3. Go Color-Code Crazy
However, there’s one small problem if you have toddlers — most of them can’t yet read. How can you teach them to pick up their toys? Think about how tots love putting brightly colored shapes in the right slot in many toys, and you have your answer. Use color-coded cubbies and make cleaning their room into a game. This trick will come in handy later when they have to file their homework away in the right binder — use various hues to represent different subjects.
4. Work Your Hangers
Do you fall into the “stuff it in the closet, quick,” trap, tidying your home by hiding the mess in a pile behind a closed door?
One technique is to reverse your hanger direction at the beginning of the year. When you wear an item, turn the hanger the other way. When the end of the year arrives, sell or donate anything that’s still hanging the wrong direction.
Look up if you have a lot of stuff. Many closets have plenty of open space above the rods — can you install some shelves for items like shoes and hats that you don’t wear every day?
5. Invest in Pantry Organizers
Your pantry can quickly grow chaotic. Tidy it up by investing in clear glass containers.
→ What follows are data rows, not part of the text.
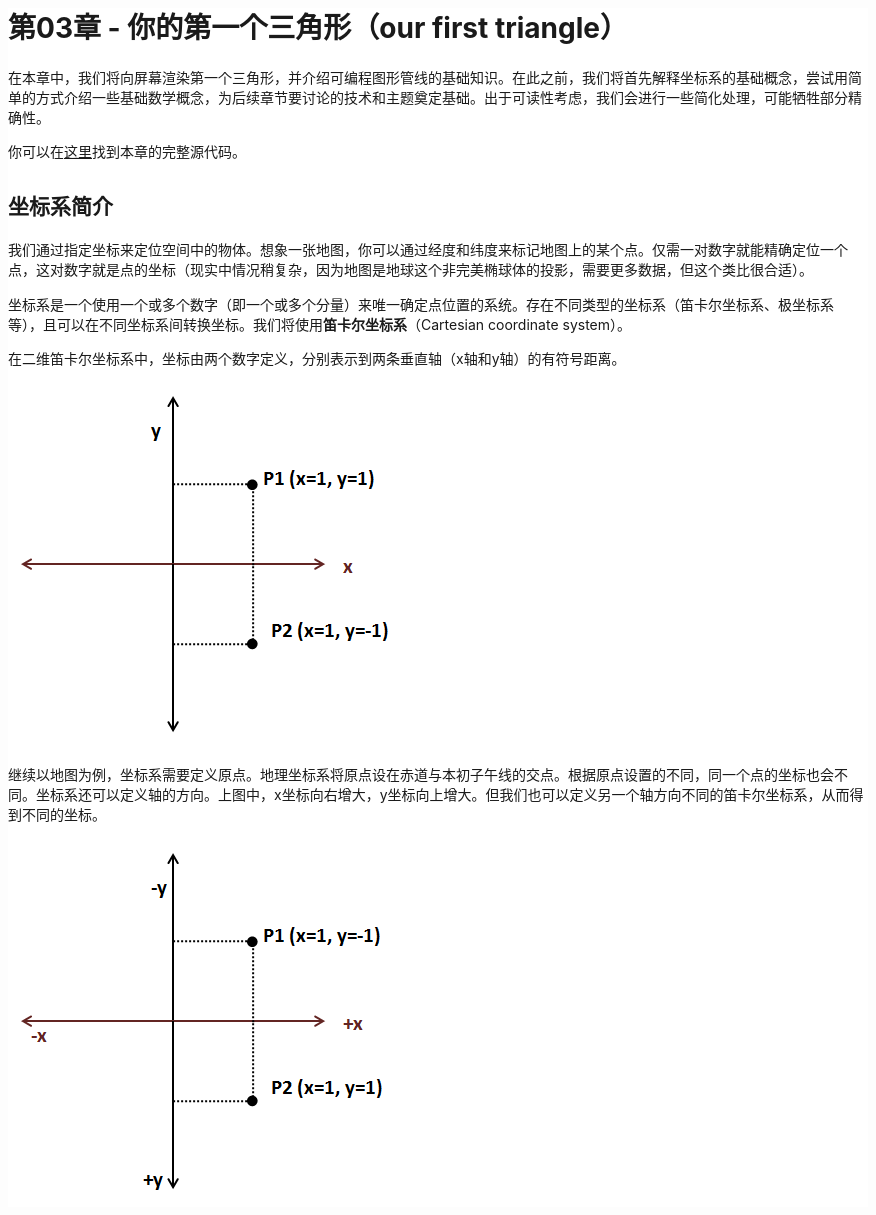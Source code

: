 # 第03章 - 你的第一个三角形（our first triangle）

在本章中，我们将向屏幕渲染第一个三角形，并介绍可编程图形管线的基础知识。在此之前，我们将首先解释坐标系的基础概念，尝试用简单的方式介绍一些基础数学概念，为后续章节要讨论的技术和主题奠定基础。出于可读性考虑，我们会进行一些简化处理，可能牺牲部分精确性。

你可以在[这里](https://github.com/lwjglgamedev/lwjglbook/tree/main/chapter-03)找到本章的完整源代码。

## 坐标系简介

我们通过指定坐标来定位空间中的物体。想象一张地图，你可以通过经度和纬度来标记地图上的某个点。仅需一对数字就能精确定位一个点，这对数字就是点的坐标（现实中情况稍复杂，因为地图是地球这个非完美椭球体的投影，需要更多数据，但这个类比很合适）。

坐标系是一个使用一个或多个数字（即一个或多个分量）来唯一确定点位置的系统。存在不同类型的坐标系（笛卡尔坐标系、极坐标系等），且可以在不同坐标系间转换坐标。我们将使用**笛卡尔坐标系**（Cartesian coordinate system）。

在二维笛卡尔坐标系中，坐标由两个数字定义，分别表示到两条垂直轴（x轴和y轴）的有符号距离。

![笛卡尔坐标系](_static/03/cartesian_coordinate_system.png)

继续以地图为例，坐标系需要定义原点。地理坐标系将原点设在赤道与本初子午线的交点。根据原点设置的不同，同一个点的坐标也会不同。坐标系还可以定义轴的方向。上图中，x坐标向右增大，y坐标向上增大。但我们也可以定义另一个轴方向不同的笛卡尔坐标系，从而得到不同的坐标。
 
![替代笛卡尔坐标系](_static/03/alt_cartesian_coordinate_system.png)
They look elegant, you can see what’s inside and the seal prevents pests. A proper bin makes that stash of bags nearly everyone keeps in their home disappear while keeping them handy for scooping litter and lining trash cans.
6. Write a Chore Schedule
You’ve decided it’s time to tackle the mess. You start by gathering the laundry, but while you do that, you notice how dusty your bedroom ceiling fan is. Distracted by that chore, you get out the ladder and duster, only to get sidetracked by the juice stain your 3-year-old left on the white rug. Before you know it, you have three unfinished chores.
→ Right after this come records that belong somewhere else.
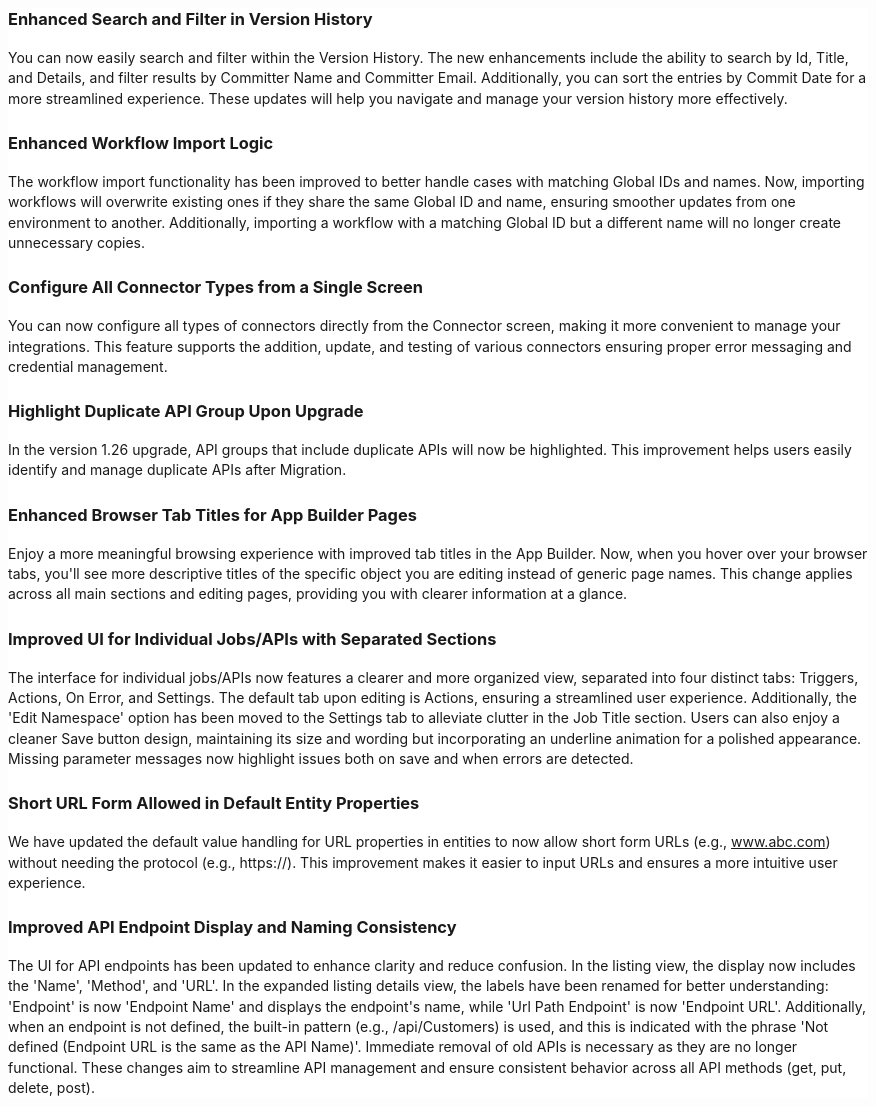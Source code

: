 ### Enhanced Search and Filter in Version History

You can now easily search and filter within the Version History. The new enhancements include the ability to search by Id, Title, and Details, and filter results by Committer Name and Committer Email. Additionally, you can sort the entries by Commit Date for a more streamlined experience. These updates will help you navigate and manage your version history more effectively.

### Enhanced Workflow Import Logic

The workflow import functionality has been improved to better handle cases with matching Global IDs and names. Now, importing workflows will overwrite existing ones if they share the same Global ID and name, ensuring smoother updates from one environment to another. Additionally, importing a workflow with a matching Global ID but a different name will no longer create unnecessary copies.

### Configure All Connector Types from a Single Screen

You can now configure all types of connectors directly from the Connector screen, making it more convenient to manage your integrations. This feature supports the addition, update, and testing of various connectors ensuring proper error messaging and credential management.

### Highlight Duplicate API Group Upon Upgrade

In the version 1.26 upgrade, API groups that include duplicate APIs will now be highlighted. This improvement helps users easily identify and manage duplicate APIs after Migration.

### Enhanced Browser Tab Titles for App Builder Pages

Enjoy a more meaningful browsing experience with improved tab titles in the App Builder. Now, when you hover over your browser tabs, you'll see more descriptive titles of the specific object you are editing instead of generic page names. This change applies across all main sections and editing pages, providing you with clearer information at a glance.

### Improved UI for Individual Jobs/APIs with Separated Sections

The interface for individual jobs/APIs now features a clearer and more organized view, separated into four distinct tabs: Triggers, Actions, On Error, and Settings. The default tab upon editing is Actions, ensuring a streamlined user experience. Additionally, the 'Edit Namespace' option has been moved to the Settings tab to alleviate clutter in the Job Title section. Users can also enjoy a cleaner Save button design, maintaining its size and wording but incorporating an underline animation for a polished appearance. Missing parameter messages now highlight issues both on save and when errors are detected.

### Short URL Form Allowed in Default Entity Properties

We have updated the default value handling for URL properties in entities to now allow short form URLs (e.g., www.abc.com) without needing the protocol (e.g., https://). This improvement makes it easier to input URLs and ensures a more intuitive user experience.

### Improved API Endpoint Display and Naming Consistency

The UI for API endpoints has been updated to enhance clarity and reduce confusion. In the listing view, the display now includes the 'Name', 'Method', and 'URL'. In the expanded listing details view, the labels have been renamed for better understanding: 'Endpoint' is now 'Endpoint Name' and displays the endpoint's name, while 'Url Path Endpoint' is now 'Endpoint URL'. Additionally, when an endpoint is not defined, the built-in pattern (e.g., /api/Customers) is used, and this is indicated with the phrase 'Not defined (Endpoint URL is the same as the API Name)'. Immediate removal of old APIs is necessary as they are no longer functional. These changes aim to streamline API management and ensure consistent behavior across all API methods (get, put, delete, post).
Your solution? Make a schedule and stick to it, refusing to move on to a new task until you finish the one at hand.
7. Give Paper the “Two F” Test
Paper can be an organizational nightmare. You want to toss that old bill, but what if you need it someday?
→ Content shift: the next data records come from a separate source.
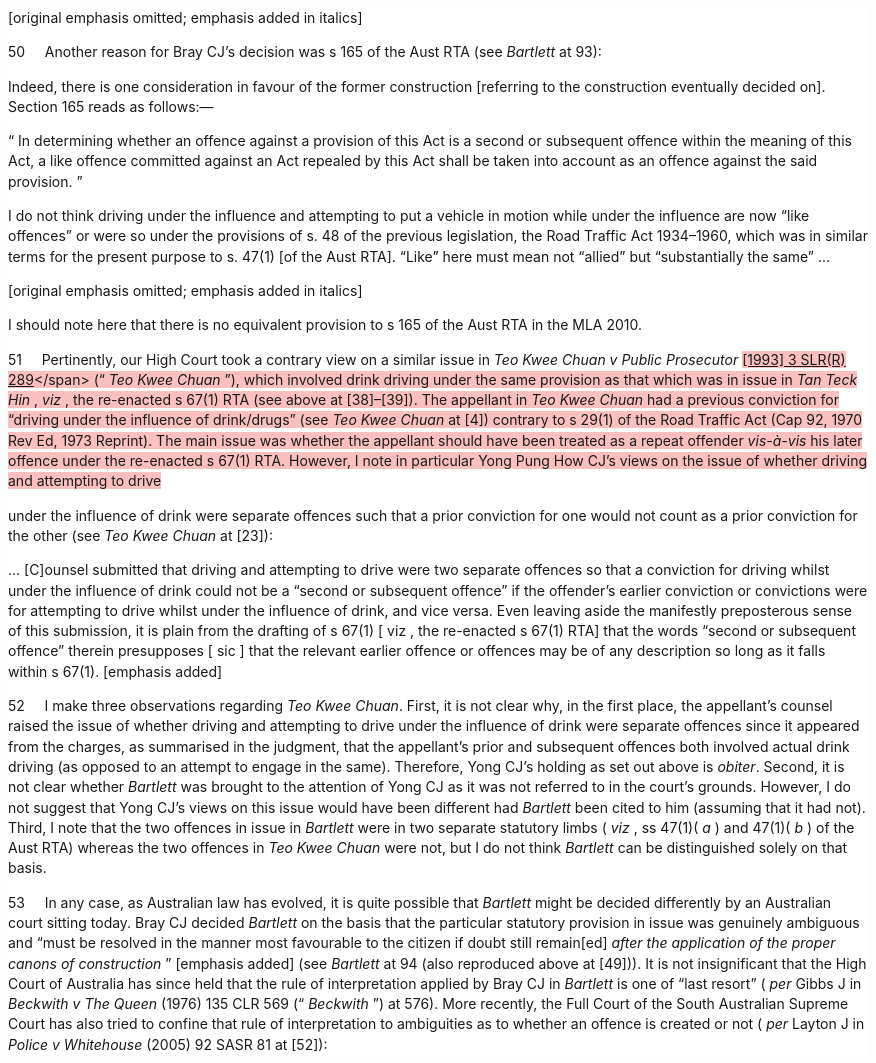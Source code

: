  [original emphasis omitted; emphasis added in italics] 

50     Another reason for Bray CJ’s decision was s 165 of the Aust RTA (see _Bartlett_ at 93): 

 Indeed, there is one consideration in favour of the former construction [referring to the construction eventually decided on]. Section 165 reads as follows:— 

 “ In determining whether an offence against a provision of this Act is a second or subsequent offence within the meaning of this Act, a like offence committed against an Act repealed by this Act shall be taken into account as an offence against the said provision. ” 

 I do not think driving under the influence and attempting to put a vehicle in motion while under the influence are now “like offences” or were so under the provisions of s. 48 of the previous legislation, the Road Traffic Act 1934–1960, which was in similar terms for the present purpose to s. 47(1) [of the Aust RTA]. “Like” here must mean not “allied” but “substantially the same” ... 

 [original emphasis omitted; emphasis added in italics] 

I should note here that there is no equivalent provision to s 165 of the Aust RTA in the MLA 2010. 

51     Pertinently, our High Court took a contrary view on a similar issue in _Teo Kwee Chuan v Public Prosecutor_ <span style="background-color: #FAC0C0" class="citation">[[1993] 3 SLR(R) 289]("https://www.open.gov.sg")</span> (“ _Teo Kwee Chuan_ ”), which involved drink driving under the same provision as that which was in issue in _Tan Teck Hin_ , _viz_ , the re-enacted s 67(1) RTA (see above at [38]–[39]). The appellant in _Teo Kwee Chuan_ had a previous conviction for “driving under the influence of drink/drugs” (see _Teo Kwee Chuan_ at [4]) contrary to s 29(1) of the Road Traffic Act (Cap 92, 1970 Rev Ed, 1973 Reprint). The main issue was whether the appellant should have been treated as a repeat offender _vis-à-vis_ his later offence under the re-enacted s 67(1) RTA. However, I note in particular Yong Pung How CJ’s views on the issue of whether driving and attempting to drive 


under the influence of drink were separate offences such that a prior conviction for one would not count as a prior conviction for the other (see _Teo Kwee Chuan_ at [23]): 

 ... [C]ounsel submitted that driving and attempting to drive were two separate offences so that a conviction for driving whilst under the influence of drink could not be a “second or subsequent offence” if the offender’s earlier conviction or convictions were for attempting to drive whilst under the influence of drink, and vice versa. Even leaving aside the manifestly preposterous sense of this submission, it is plain from the drafting of s 67(1) [ viz , the re-enacted s 67(1) RTA] that the words “second or subsequent offence” therein presupposes [ sic ] that the relevant earlier offence or offences may be of any description so long as it falls within s 67(1). [emphasis added] 

52     I make three observations regarding _Teo Kwee Chuan_. First, it is not clear why, in the first place, the appellant’s counsel raised the issue of whether driving and attempting to drive under the influence of drink were separate offences since it appeared from the charges, as summarised in the judgment, that the appellant’s prior and subsequent offences both involved actual drink driving (as opposed to an attempt to engage in the same). Therefore, Yong CJ’s holding as set out above is _obiter_. Second, it is not clear whether _Bartlett_ was brought to the attention of Yong CJ as it was not referred to in the court’s grounds. However, I do not suggest that Yong CJ’s views on this issue would have been different had _Bartlett_ been cited to him (assuming that it had not). Third, I note that the two offences in issue in _Bartlett_ were in two separate statutory limbs ( _viz_ , ss 47(1)( _a_ ) and 47(1)( _b_ ) of the Aust RTA) whereas the two offences in _Teo Kwee Chuan_ were not, but I do not think _Bartlett_ can be distinguished solely on that basis. 

53     In any case, as Australian law has evolved, it is quite possible that _Bartlett_ might be decided differently by an Australian court sitting today. Bray CJ decided _Bartlett_ on the basis that the particular statutory provision in issue was genuinely ambiguous and “must be resolved in the manner most favourable to the citizen if doubt still remain[ed] _after the application of the proper canons of construction_ ” [emphasis added] (see _Bartlett_ at 94 (also reproduced above at [49])). It is not insignificant that the High Court of Australia has since held that the rule of interpretation applied by Bray CJ in _Bartlett_ is one of “last resort” ( _per_ Gibbs J in _Beckwith v The Queen_ (1976) 135 CLR 569 (“ _Beckwith_ ”) at 576). More recently, the Full Court of the South Australian Supreme Court has also tried to confine that rule of interpretation to ambiguities as to whether an offence is created or not ( _per_ Layton J in _Police v Whitehouse_ (2005) 92 SASR 81 at [52]):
Give paperwork the “2F” test. What’s that? If you can’t file it or frame it — like a diploma — toss it.
8. Get Your Cords Under Control
Today’s connected world means cords everywhere. Leaving them plugged into outlets drains energy, but how else can you find them when you need them?
Use a screw and nut organizer and your handy label maker to stow those chargers you don’t need all the time. Get creative with clips and Command hooks for those you must let dangle.
9. Love Your Label Maker
You’ve scoured every junk drawer for a spare AA battery with some juice. You finally find a fresh pack after 15 minutes — in the first place you searched. How could you miss it when it was staring you right in the face?
Here’s the deal. Losing things — especially when you’re in a hurry — causes a spike in the stress hormone cortisol. Too much cortisol causes a negativity bias that clouds your judgment. You hurriedly think, “Of course they aren’t there,” and move on to the next frantic search spot, unaware that the item you needed was right under your nose.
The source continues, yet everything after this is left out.